How to Configure Laptop Power Settings for Best Productivity

21 June 2016

Most businesses today have a mix of desktops, laptops and tablet computers as part of their IT fleet. Getting the most battery life versus performance from mobile computers is a balancing act – however using some of the included features in Windows can help you get the balance right.

There are 5 main power saving modes on Windows laptops and tablets:

Standby (also known as ‘Sleep’)

Standby quickly puts your computer into a low power mode, leaves all programs and files open as they are, but will continue to drain the battery a little. Coming out of standby only takes a couple of seconds meaning you can get straight back to what you were doing.

We recommend this power saving mode when you are moving your laptop from one place to another but will power it back up again within 1-2 hours. For example, going from one client’s site to another in the same day.

Connected Standby

Connected Standby is an upgraded version of ‘Standby’ which is most common on new tablets and some ‘convertible laptops’. It allows the system to periodically awake from standby and check for new emails and alerts.

If your computer supports this, then choosing ‘Sleep’ will automatically put it into Connected Standby.


Hibernate works like Standby, it leaves all your open files and applications as they are, but actually turns your computer off. When you turn your computer back on again, all your files and applications are as you left them. When in hibernate there is no drain on the battery.

Coming out of hibernate only takes about 10 seconds on most systems. We recommend this mode instead of Shutdown in most cases because it saves you waiting for your laptop to start up each time you need it.


Is a special mode of shutdown which was introduced in Windows 8 and continues in Windows 10. In this mode your programs are closed like shutdown, but Windows does some trickery to allow itself to start up faster next time.

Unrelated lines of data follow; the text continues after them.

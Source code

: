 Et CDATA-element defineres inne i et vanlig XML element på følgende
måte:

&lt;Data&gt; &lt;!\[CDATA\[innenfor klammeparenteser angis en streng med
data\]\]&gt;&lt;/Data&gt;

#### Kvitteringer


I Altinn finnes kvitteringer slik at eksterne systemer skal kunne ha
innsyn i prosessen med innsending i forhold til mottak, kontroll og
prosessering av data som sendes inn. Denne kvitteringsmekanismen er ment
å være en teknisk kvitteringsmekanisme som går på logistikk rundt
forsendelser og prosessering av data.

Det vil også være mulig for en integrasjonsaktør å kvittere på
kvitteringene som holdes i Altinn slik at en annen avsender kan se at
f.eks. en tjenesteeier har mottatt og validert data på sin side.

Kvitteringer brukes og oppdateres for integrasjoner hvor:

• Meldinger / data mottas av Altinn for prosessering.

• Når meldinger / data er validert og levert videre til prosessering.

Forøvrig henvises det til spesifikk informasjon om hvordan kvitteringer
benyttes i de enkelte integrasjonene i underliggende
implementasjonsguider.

We recommend Hibernate instead.


Shutdown is still what the majority do on their laptop, however it’s a legacy of when it was the only power saving option in Windows. Shutdown closes all your applications and files, then unloads the operating system. When you turn your computer on again, it must re-load the operating system and applications from scratch. Usually taking between 30 seconds to 1 minute.

We recommend Hibernate instead.

So, What Should You Use

The best balance between power saving and performance is Hibernate for laptops. We recommend you use Hibernate instead of Standby (or Sleep) because it doesn’t drain your battery when in this mode, and can come out of Hibernate much faster than Shutdown (or Hiberboot).

When you’re with a client or waiting to access an important file or check an email – why wait any longer than you need to.

Here’s how to set your laptop or tablet to go into Hibernate automatically when you close the lid, or press the tablet’s power button:
1. Open the Control Panel: Click ‘Start’ then type ‘Control Panel’
2. Change the view type: Click ‘Power Options’ if you can see it, otherwise change the ‘View By’ at the top to ‘Large Icons’
3. Click ‘Power Options’
4. On the side click ‘Change what closing the lid does’
5. Then change your preferences there for the 'power button' and 'closing the lid' to ‘Hibernate’:

Now instead of shutting down, just close the lid, or press the tablet’s power button and your system will hibernate automatically. When you’re ready to use it again open the lid, or press the power button again. Save yourself the long start up and shutdown times (unless you have a very fast laptop)!

We can help manage power options across all your mobile computers centrally (rather than a 1 by 1 basis) as part of Managed IT Services to help improve performance of your laptops and workforce. Contact us below to find out how.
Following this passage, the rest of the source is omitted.